It sounds like melodrama, but in Ibsen’s hands it is much more than that. Even from today’s perspective it’s possible to realize just how scandalizing Ghosts must have been to audiences when first produced. For it’s not just that illegitimacy, syphilis, infidelity and incest are all mentioned here; it’s that Ibsen’s scathing viewpoint condemns these and similar evils as inevitable byproducts of the “dead” ideals and social conventions that place hypocrisy above honesty. Audiences at the Banyan may be surprised by how much humor (albeit of a bitter, satiric nature) there is to be had in Ghosts.

 

The most obvious example of that is displayed in the character of Pastor Manders, of course, and Thomasson makes a fine fool of him (although not one completely without sympathy) as his pompous pronouncements about duty turn to ashes before his eyes when the truth about the Alvings’ marriage becomes clear.
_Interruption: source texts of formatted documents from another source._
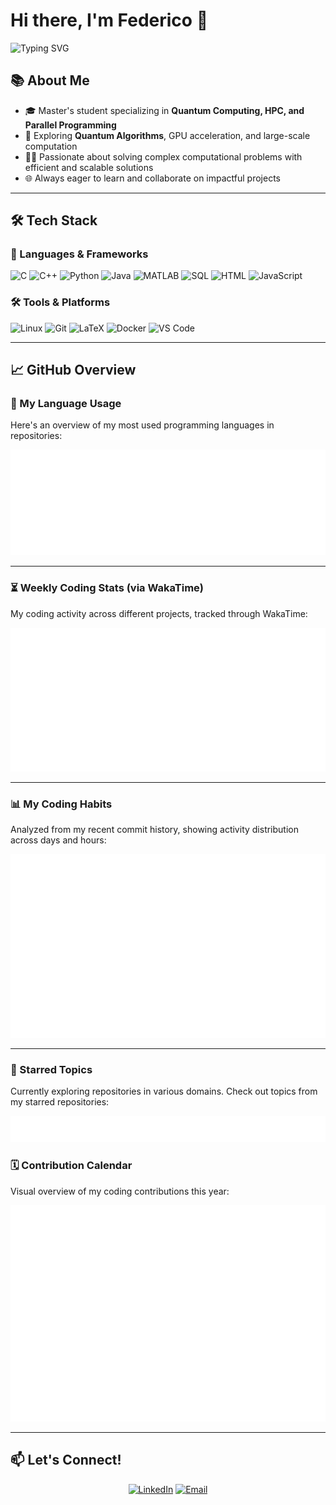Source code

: # Hi there, I'm Federico 👋

![Typing SVG](https://readme-typing-svg.herokuapp.com?font=Fira%20Code&size=24&pause=1000&color=5ABEFF&center=true&vCenter=true&width=600&lines=Welcome+to+my+GitHub+profile!;Exploring+High+Performance+Computing+%7C+Algorithms+%7C+Software+Engineering)

## 📚 About Me
- 🎓 Master's student specializing in **Quantum Computing, HPC, and Parallel Programming**
- 🚀 Exploring **Quantum Algorithms**, GPU acceleration, and large-scale computation
- 🧑‍💻 Passionate about solving complex computational problems with efficient and scalable solutions
- 🌐 Always eager to learn and collaborate on impactful projects


---

## 🛠️ Tech Stack

### 🚀 Languages & Frameworks
<p>
  <img src="https://img.shields.io/badge/-C-00599C?logo=c&logoColor=white&style=flat-square" alt="C" /> 
  <img src="https://img.shields.io/badge/-C++-00599C?logo=cplusplus&logoColor=white&style=flat-square" alt="C++" /> 
  <img src="https://img.shields.io/badge/-Python-3776AB?logo=python&logoColor=white&style=flat-square" alt="Python" /> 
  <img src="https://img.shields.io/badge/-Java-007396?logo=openjdk&logoColor=white&style=flat-square" alt="Java" /> 
  <img src="https://img.shields.io/badge/-MATLAB-0076A8?logo=mathworks&logoColor=white&style=flat-square" alt="MATLAB" /> 
  <img src="https://img.shields.io/badge/-SQL-4479A1?logo=mysql&logoColor=white&style=flat-square" alt="SQL" /> 
  <img src="https://img.shields.io/badge/-HTML-E34F26?logo=html5&logoColor=white&style=flat-square" alt="HTML" /> 
  <img src="https://img.shields.io/badge/-JavaScript-F7DF1E?logo=javascript&logoColor=black&style=flat-square" alt="JavaScript" />
</p>

### 🛠️ Tools & Platforms
<p>
  <img src="https://img.shields.io/badge/-Linux-FCC624?logo=linux&logoColor=black&style=flat-square" alt="Linux" /> 
  <img src="https://img.shields.io/badge/-Git-F05032?logo=git&logoColor=white&style=flat-square" alt="Git" /> 
  <img src="https://img.shields.io/badge/-LaTeX-008080?logo=latex&logoColor=white&style=flat-square" alt="LaTeX" /> 
  <img src="https://img.shields.io/badge/-Docker-2496ED?logo=docker&logoColor=white&style=flat-square" alt="Docker" /> 
  <img src="https://img.shields.io/badge/-VS%20Code-007ACC?logo=visualstudiocode&logoColor=white&style=flat-square" alt="VS Code" />
</p>

---

## 📈 GitHub Overview


### 🚀 My Language Usage
Here's an overview of my most used programming languages in repositories:

![Languages](./metrics.plugin.languages.indepth.svg)

---

### ⏳ Weekly Coding Stats (via WakaTime)
My coding activity across different projects, tracked through WakaTime:

![Wakatime](./metrics.plugin.wakatime.svg)

---

### 📊 My Coding Habits
Analyzed from my recent commit history, showing activity distribution across days and hours:

![Coding Habits](./metrics.plugin.habits.charts.svg)

---

### 🌟 Starred Topics
Currently exploring repositories in various domains. Check out topics from my starred repositories:

![Starred Topics](./metrics.plugin.topics.icons.svg)


### 🗓️ Contribution Calendar
Visual overview of my coding contributions this year:

![Calendar](./metrics-calendar.svg)


---

## 📫 Let's Connect!

<p align="center">
  <a href="https://www.linkedin.com/in/your-profile/"><img src="https://img.shields.io/badge/LinkedIn-0A66C2?logo=linkedin&logoColor=white" alt="LinkedIn" /></a>
  <a href="mailto:your.email@example.com"><img src="https://img.shields.io/badge/Email-D14836?logo=gmail&logoColor=white" alt="Email" /></a>
</p>
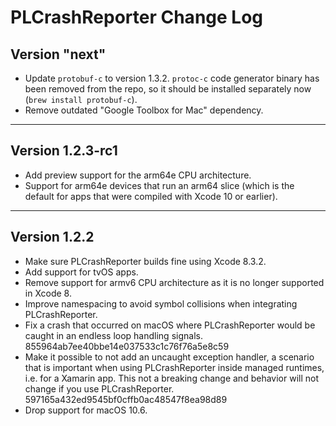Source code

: # PLCrashReporter Change Log

## Version "next"

* Update `protobuf-c` to version 1.3.2. `protoc-c` code generator binary has been removed from the repo, so it should be installed separately now (`brew install protobuf-c`).
* Remove outdated "Google Toolbox for Mac" dependency.

___

## Version 1.2.3-rc1

* Add preview support for the arm64e CPU architecture.
* Support for arm64e devices that run an arm64 slice (which is the default for apps that were compiled with Xcode 10 or earlier).

___

## Version 1.2.2

* Make sure PLCrashReporter builds fine using Xcode 8.3.2.
* Add support for tvOS apps.
* Remove support for armv6 CPU architecture as it is no longer supported in Xcode 8.
* Improve namespacing to avoid symbol collisions when integrating PLCrashReporter.
* Fix a crash that occurred on macOS where PLCrashReporter would be caught in an endless loop handling signals. 855964ab7ee40bbe14e037533c1c76f76a5e8c59
* Make it possible to not add an uncaught exception handler, a scenario that is important when using PLCrashReporter inside managed runtimes, i.e. for a Xamarin app. This not a breaking change and behavior will not change if you use PLCrashReporter. 597165a432ed9545bf0cffb0ac48547f8ea98d89
* Drop support for macOS 10.6.

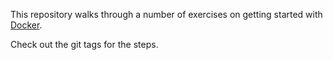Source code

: This repository walks through a number of exercises on getting started with [Docker](https://docker.com).

Check out the git tags for the steps.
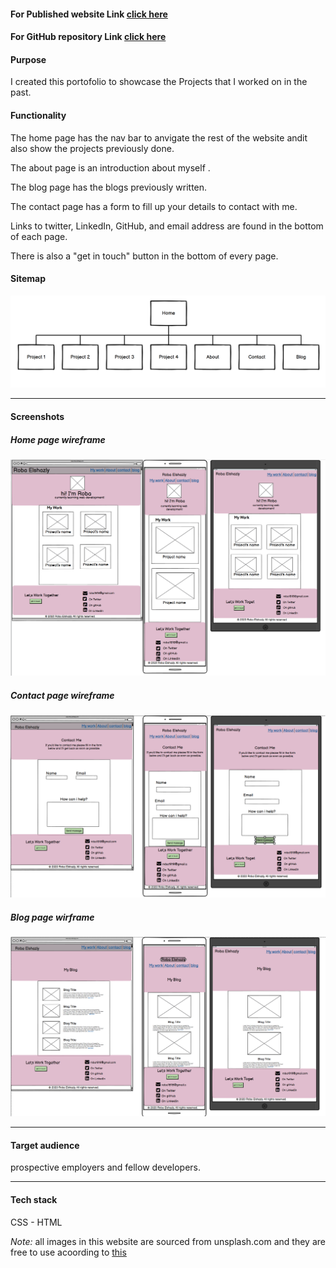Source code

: #### For Published website Link [click here](https://roba-elshazly.netlify.app)

#### For GitHub repository Link [click here](https://github.com/robaElshazly/Portfolio)



#### Purpose

I created this portofolio to showcase the Projects that I worked on in the past.

#### Functionality

The home page has the nav bar to anvigate the rest of the website andit also show the projects previously done.

The about page is an introduction about myself .

The blog page has the blogs previously written.

The contact page has a form to fill up your details to contact with me.

Links to twitter, LinkedIn, GitHub, and email address are found in the bottom of each page.

There is also a "get in touch" button in the bottom of every page.



#### Sitemap

![sitemap](./src/images/screen-shots/sitemap.png)

___
#### Screenshots

##### Home page wireframe
![home](./src/images/screen-shots/home-screenshot.png)



##### Contact page wireframe
![home](./src/images/screen-shots/contact-screenshot.png)



##### Blog page wirframe
![home](./src/images/screen-shots/blog-screenshot.png)

___
#### Target audience
 
 prospective employers and fellow developers.
___
#### Tech stack

CSS - HTML

*Note:* all images in this website are sourced from unsplash.com and they are free to use acoording to 
[this](https://help.unsplash.com/en/articles/2612315-can-i-use-unsplash-photos-for-personal-or-commercial-projects#:~:text=The%20photos%20on%20Unsplash%20are,it%20is%20appreciated%20when%20possible.)

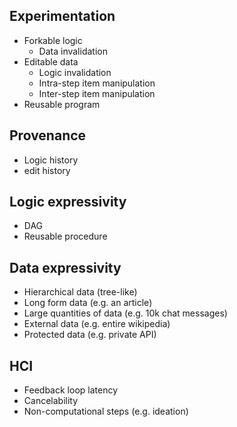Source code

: ## Experimentation

- Forkable logic
  - Data invalidation
- Editable data
  - Logic invalidation
  - Intra-step item manipulation
  - Inter-step item manipulation
- Reusable program

## Provenance

- Logic history
- edit history

## Logic expressivity

- DAG
- Reusable procedure

## Data expressivity

- Hierarchical data (tree-like)
- Long form data (e.g. an article)
- Large quantities of data (e.g. 10k chat messages)
- External data (e.g. entire wikipedia)
- Protected data (e.g. private API)

## HCI

- Feedback loop latency
- Cancelability
- Non-computational steps (e.g. ideation)
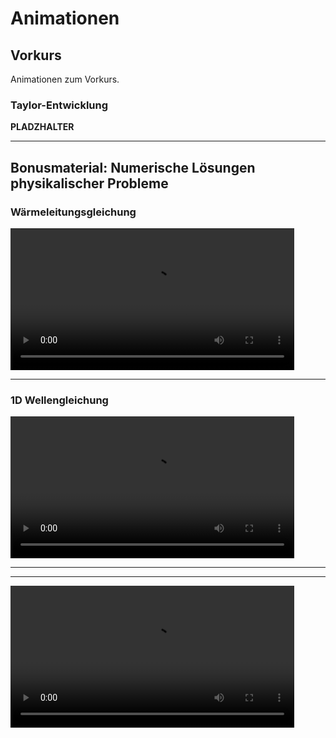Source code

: # Animationen

## Vorkurs

Animationen zum Vorkurs.

### Taylor-Entwicklung

**PLADZHALTER**

---

## Bonusmaterial: Numerische Lösungen physikalischer Probleme

### Wärmeleitungsgleichung


<video autoplay data-autoplay width="90%" src="index_media/heat_equation.mp4" loop="true"><video>


---


### 1D Wellengleichung

<video autoplay data-autoplay width="90%" src="index_media/tsunami3.mp4" loop="true"><video>

---

---

<video autoplay data-autoplay width="90%" src="index_media/taylor_HD.mp4" loop="true"><video>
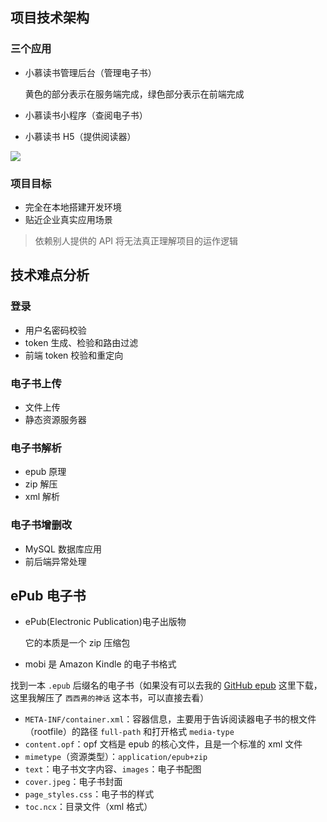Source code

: ## 项目技术架构

### 三个应用

- 小慕读书管理后台（管理电子书）

  黄色的部分表示在服务端完成，绿色部分表示在前端完成

- 小慕读书小程序（查阅电子书）

- 小慕读书 H5（提供阅读器）

![](https://gitee.com/lilyn/pic/raw/master/js-img/imoocReader%E8%B7%AF%E7%BA%BF.jpg)

### 项目目标

- 完全在本地搭建开发环境
- 贴近企业真实应用场景

> 依赖别人提供的 API 将无法真正理解项目的运作逻辑

## 技术难点分析

### 登录

- 用户名密码校验
- token 生成、检验和路由过滤
- 前端 token 校验和重定向

### 电子书上传

- 文件上传
- 静态资源服务器

### 电子书解析

- epub 原理
- zip 解压
- xml 解析

### 电子书增删改

- MySQL 数据库应用
- 前后端异常处理

## ePub 电子书

- ePub(Electronic Publication)电子出版物

  它的本质是一个 zip 压缩包

- mobi 是 Amazon Kindle 的电子书格式

找到一本 `.epub` 后缀名的电子书（如果没有可以去我的 [GitHub epub](https://github.com/llwodexue/vue-node-mooc/tree/main/epub) 这里下载，这里我解压了 `西西弗的神话` 这本书，可以直接去看）

- `META-INF/container.xml`：容器信息，主要用于告诉阅读器电子书的根文件（rootfile）的路径 `full-path` 和打开格式 `media-type`
- `content.opf`：opf 文档是 epub 的核心文件，且是一个标准的 xml 文件
- `mimetype`（资源类型）：`application/epub+zip`
- `text`：电子书文字内容、`images`：电子书配图
- `cover.jpeg`：电子书封面
- `page_styles.css`：电子书的样式
- `toc.ncx`：目录文件（xml 格式）

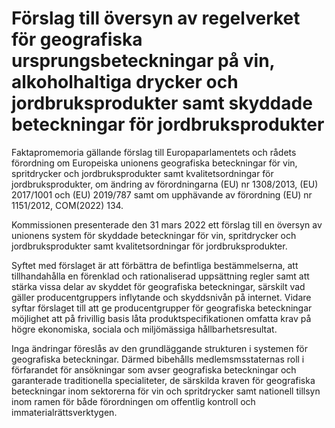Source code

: # Förslag till översyn av regelverket för geografiska ursprungsbeteckningar på vin, alkoholhaltiga drycker och jordbruksprodukter samt skyddade beteckningar för jordbruksprodukter

Faktapromemoria gällande förslag till Europaparlamentets och rådets förordning om Europeiska unionens geografiska beteckningar för vin, spritdrycker och jordbruksprodukter samt kvalitetsordningar för jordbruksprodukter, om ändring av förordningarna (EU) nr 1308/2013, (EU) 2017/1001 och (EU) 2019/787 samt om upphävande av förordning (EU) nr 1151/2012, COM(2022\) 134\.

Kommissionen presenterade den 31 mars 2022 ett förslag till en översyn av unionens system för skyddade beteckningar för vin, spritdrycker och jordbruksprodukter samt kvalitetsordningar för jordbruksprodukter.

Syftet med förslaget är att förbättra de befintliga bestämmelserna, att tillhandahålla en förenklad och rationaliserad uppsättning regler samt att stärka vissa delar av skyddet för geografiska beteckningar, särskilt vad gäller producentgruppers inflytande och skyddsnivån på internet. Vidare syftar förslaget till att ge producentgrupper för geografiska beteckningar möjlighet att på frivillig basis låta produktspecifikationen omfatta krav på högre ekonomiska, sociala och miljömässiga hållbarhetsresultat.

Inga ändringar föreslås av den grundläggande strukturen i systemen för geografiska beteckningar. Därmed bibehålls medlemsmsstaternas roll i förfarandet för ansökningar som avser geografiska beteckningar och garanterade traditionella specialiteter, de särskilda kraven för geografiska beteckningar inom sektorerna för vin och spritdrycker samt nationell tillsyn inom ramen för både förordningen om offentlig kontroll och immaterialrättsverktygen.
But there’s also ample comedy in Jakob, memorably portrayed by Pachosa as a smarmy bootlicker who nevertheless turns out to be far cleverer than Manders when it comes to a moneymaking scheme.

 

Although she stumbled occasionally over a line on opening night, Peterson (who gave a fine performance in the Banyan’s The Beauty Queen of Leenane last season) was firm in her characterization and ran the gamut from Mrs. Alving’s hard-won resignation to panic and horror as Osvald’s plight drives her to desperation and a powerful final scene. She and Woods make a convincing mother-son pair. And while Porro’s Regina may not be quite as buxom as we imagine her to be from others’ dialogue, she’s effective in proving to be the true daughter of both of her fathers.